***** Record extracts

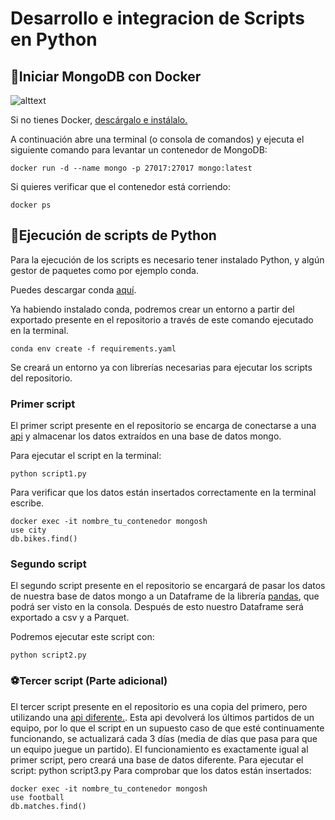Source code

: # Desarrollo e integracion de Scripts en Python

  

## :wrench:Iniciar MongoDB con Docker

  

![alttext](https://cdn-icons-png.flaticon.com/256/919/919853.png)

  

Si no tienes Docker, [descárgalo e instálalo.](https://www.docker.com/products/docker-desktop/)

  

A continuación abre una terminal (o consola de comandos) y ejecuta el siguiente comando para levantar un contenedor de MongoDB:

  

    docker run -d --name mongo -p 27017:27017 mongo:latest

  

Si quieres verificar que el contenedor está corriendo:

    docker ps

  
  

## :rocket:Ejecución de scripts de Python

  

Para la ejecución de los scripts es necesario tener instalado Python, y algún gestor de paquetes como por ejemplo conda.

Puedes descargar conda [aquí](https://docs.anaconda.com/miniconda/install/#quick-command-line-install).

  

Ya habiendo instalado conda, podremos crear un entorno a partir del exportado presente en el repositorio a través de este comando ejecutado en la terminal.

  

    conda env create -f requirements.yaml

  

Se creará un entorno ya con librerías necesarias para ejecutar los scripts del repositorio.

  
  


### Primer script

  

El primer script presente en el repositorio se encarga de conectarse a una [api]("http://api.citybik.es/v2/networks/bicicorunha") y almacenar los datos extraídos en una base de datos mongo.

Para ejecutar el script en la terminal:

    python script1.py
Para verificar que los datos están insertados correctamente en la terminal escribe. 

    docker exec -it nombre_tu_contenedor mongosh
    use city
    db.bikes.find()

### Segundo script
 El segundo script presente en el repositorio se encargará de pasar los datos de nuestra base de datos mongo a un Dataframe de la librería [pandas](https://pandas.pydata.org/), que podrá ser visto en la consola. Después de esto nuestro Dataframe será exportado a csv y a Parquet. 

  Podremos ejecutar este script con: 

	python script2.py

### :soccer:Tercer script (Parte adicional)
El tercer script presente en el repositorio es una copia del primero, pero utilizando una [api diferente.](https://www.thesportsdb.com/api/v1/json/3/eventslast.php?id=133602). Esta api devolverá los últimos partidos de un equipo, por lo que el script en un supuesto caso de que esté continuamente funcionando, se actualizará cada 3 días (media de días que pasa para que un equipo juegue un partido). El funcionamiento es exactamente igual al primer script, pero creará una base de datos diferente. 
Para ejecutar el script: 
python script3.py
Para comprobar que los datos están insertados: 

    docker exec -it nombre_tu_contenedor mongosh
    use football
    db.matches.find()

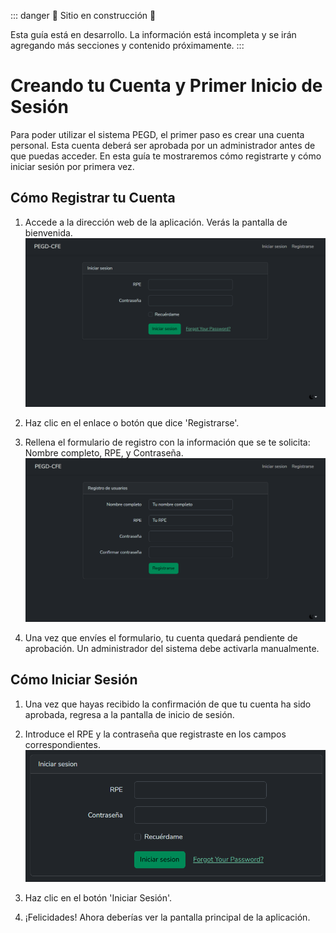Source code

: ::: danger
🚧 Sitio en construcción 🚧

Esta guía está en desarrollo. La información está incompleta y se irán agregando más secciones y contenido próximamente.
:::
# Creando tu Cuenta y Primer Inicio de Sesión

Para poder utilizar el sistema PEGD, el primer paso es crear una cuenta personal. Esta cuenta deberá ser aprobada por un administrador antes de que puedas acceder. En esta guía te mostraremos cómo registrarte y cómo iniciar sesión por primera vez.

## Cómo Registrar tu Cuenta

1. Accede a la dirección web de la aplicación. Verás la pantalla de bienvenida.
    ![Inicio de sesion](../public/img/inicio_sesion.png)

3. Haz clic en el enlace o botón que dice 'Registrarse'.
4. Rellena el formulario de registro con la información que se te solicita: Nombre completo, RPE, y Contraseña.
    ![Registro](../public/img/registro.png)
5. Una vez que envíes el formulario, tu cuenta quedará pendiente de aprobación. Un administrador del sistema debe activarla manualmente.

## Cómo Iniciar Sesión

1. Una vez que hayas recibido la confirmación de que tu cuenta ha sido aprobada, regresa a la pantalla de inicio de sesión.

2. Introduce el RPE y la contraseña que registraste en los campos correspondientes.
    ![Formulario de Inicio de sesion](../public/img/formulario_inicio_sesion.png)

3. Haz clic en el botón 'Iniciar Sesión'.

4. ¡Felicidades! Ahora deberías ver la pantalla principal de la aplicación.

**********

**Directions for this task**
For this exercise, transcribe the entries verbatim and skip all pictures.

**Solution for this exercise**
Source code

: # Desarrollo e integracion de Scripts en Python

  

## :wrench:Iniciar MongoDB con Docker

  

![alttext](https://cdn-icons-png.flaticon.com/256/919/919853.png)

  

Si no tienes Docker, [descárgalo e instálalo.](https://www.docker.com/products/docker-desktop/)

  

A continuación abre una terminal (o consola de comandos) y ejecuta el siguiente comando para levantar un contenedor de MongoDB:

  

    docker run -d --name mongo -p 27017:27017 mongo:latest

  

Si quieres verificar que el contenedor está corriendo:

    docker ps

  
  

## :rocket:Ejecución de scripts de Python

  

Para la ejecución de los scripts es necesario tener instalado Python, y algún gestor de paquetes como por ejemplo conda.

Puedes descargar conda [aquí](https://docs.anaconda.com/miniconda/install/#quick-command-line-install).

  

Ya habiendo instalado conda, podremos crear un entorno a partir del exportado presente en el repositorio a través de este comando ejecutado en la terminal.

  

    conda env create -f requirements.yaml

  

Se creará un entorno ya con librerías necesarias para ejecutar los scripts del repositorio.

  
  


### Primer script

  

El primer script presente en el repositorio se encarga de conectarse a una [api]("http://api.citybik.es/v2/networks/bicicorunha") y almacenar los datos extraídos en una base de datos mongo.

Para ejecutar el script en la terminal:

    python script1.py
Para verificar que los datos están insertados correctamente en la terminal escribe. 

    docker exec -it nombre_tu_contenedor mongosh
    use city
    db.bikes.find()

### Segundo script
 El segundo script presente en el repositorio se encargará de pasar los datos de nuestra base de datos mongo a un Dataframe de la librería [pandas](https://pandas.pydata.org/), que podrá ser visto en la consola. Después de esto nuestro Dataframe será exportado a csv y a Parquet. 

  Podremos ejecutar este script con: 

	python script2.py

### :soccer:Tercer script (Parte adicional)
El tercer script presente en el repositorio es una copia del primero, pero utilizando una [api diferente.](https://www.thesportsdb.com/api/v1/json/3/eventslast.php?id=133602). Esta api devolverá los últimos partidos de un equipo, por lo que el script en un supuesto caso de que esté continuamente funcionando, se actualizará cada 3 días (media de días que pasa para que un equipo juegue un partido). El funcionamiento es exactamente igual al primer script, pero creará una base de datos diferente. 
Para ejecutar el script: 
python script3.py
Para comprobar que los datos están insertados: 

    docker exec -it nombre_tu_contenedor mongosh
    use football
    db.matches.find()

Source code

: ::: danger
🚧 Sitio en construcción 🚧

Esta guía está en desarrollo. La información está incompleta y se irán agregando más secciones y contenido próximamente.
:::
# Creando tu Cuenta y Primer Inicio de Sesión

Para poder utilizar el sistema PEGD, el primer paso es crear una cuenta personal. Esta cuenta deberá ser aprobada por un administrador antes de que puedas acceder. En esta guía te mostraremos cómo registrarte y cómo iniciar sesión por primera vez.

## Cómo Registrar tu Cuenta

1. Accede a la dirección web de la aplicación. Verás la pantalla de bienvenida.
    ![Inicio de sesion](../public/img/inicio_sesion.png)

3. Haz clic en el enlace o botón que dice 'Registrarse'.
4. Rellena el formulario de registro con la información que se te solicita: Nombre completo, RPE, y Contraseña.
    ![Registro](../public/img/registro.png)
5. Una vez que envíes el formulario, tu cuenta quedará pendiente de aprobación. Un administrador del sistema debe activarla manualmente.

## Cómo Iniciar Sesión

1. Una vez que hayas recibido la confirmación de que tu cuenta ha sido aprobada, regresa a la pantalla de inicio de sesión.

2. Introduce el RPE y la contraseña que registraste en los campos correspondientes.
    ![Formulario de Inicio de sesion](../public/img/formulario_inicio_sesion.png)

3. Haz clic en el botón 'Iniciar Sesión'.

4. ¡Felicidades! Ahora deberías ver la pantalla principal de la aplicación.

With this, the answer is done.